Diante disso, foi solicitado pelos senadores Randolfe Rodrigues, Jorge Kajuru e Fabiano Contarato a abertura de uma investigação criminal para apurar o suposto crime de prevaricação, que está previsto no artigo 319 do Código Penal e que se caracteriza quando o agente público deixa de praticar, indevidamente, ato de ofício, para satisfazer interesse ou sentimento pessoal.
Após a realização de investigações pela Polícia Federal, o delegado do caso entendeu que não havia elementos da prática do crime de prevaricação e não indiciou qualquer investigado. Além disso, o PGR, que é o chefe do Ministério Público Federal, também entendeu que não haveria elementos da prática do aludido crime contra a administração, e promoveu o arquivamento do inquérito policial.
Entretanto, a ministra Rosa Weber, do Supremo Tribunal Federal (STF), relatora do presente caso, não concordou com o arquivamento do PGR, e devolveu os autos da investigação para que ele adotasse as “providências cabíveis”. Diante disso, fica a indagação: Rosa Weber poderia “indeferir” esse arquivamento? E a resposta é a seguinte: não.
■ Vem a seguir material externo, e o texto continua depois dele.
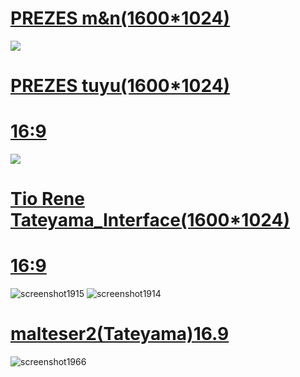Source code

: # [PREZES m&n(1600*1024)](https://drive.google.com/file/d/17rz1OhKoFmrtR9tEHL3C5xy6IlOvn0XD/view?usp=drive_link)
![](https://github.com/user-attachments/assets/ced43545-d43c-4f6b-a2f2-98177c861b08)
# [PREZES tuyu(1600*1024)](https://drive.google.com/file/d/1HxK2TsYGpkPB0p9v6bGwegK1Be1V1K6G/view?usp=drive_link)
# [16:9](https://drive.google.com/file/d/1hPeguyd3SfaFYAPn6Oc06Gjg5aR9durd/view?usp=sharing)
![](https://github.com/user-attachments/assets/83740887-7e4c-433d-b346-c0412d8d56a4)
# [Tio Rene Tateyama_Interface(1600*1024)](https://drive.google.com/file/d/1wsqDRNK6tatKVWqTPh4jXLI3C_ye2GkV/view?usp=sharing)
# [16:9](https://drive.google.com/file/d/1Ny0hupgur4g6g0mGcPYmXcsi5SUlwq5t/view?usp=sharing)
![screenshot1915](https://github.com/user-attachments/assets/6aa59219-f456-4bcc-a926-07c0f9454576)
![screenshot1914](https://github.com/user-attachments/assets/dbfee61d-4e81-428e-9d2a-fd0d21aa901b)
# [malteser2(Tateyama)16.9](https://drive.google.com/file/d/1Qvqr7OMpRtYM_YA6Gh8p4gM_Zgifj8T_/view?usp=sharing)
![screenshot1966](https://github.com/user-attachments/assets/6ad05a43-09a0-4fa3-a7ee-95b62b02c4ec)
De acordo com a nossa legislação, a última palavra sobre o arquivamento de uma investigação criminal é do Ministério Público, e, principalmente, se essa providência é adotada pelo chefe da instituição, pois acima do procurador-geral da República não há nenhum outro cargo, sendo ele a última instância do Ministério Público. Caso o arquivamento do inquérito tivesse sido realizado por um promotor de Justiça ou procurador da República de primeira instância, ainda assim a palavra final sobre esse arquivamento seria do MP.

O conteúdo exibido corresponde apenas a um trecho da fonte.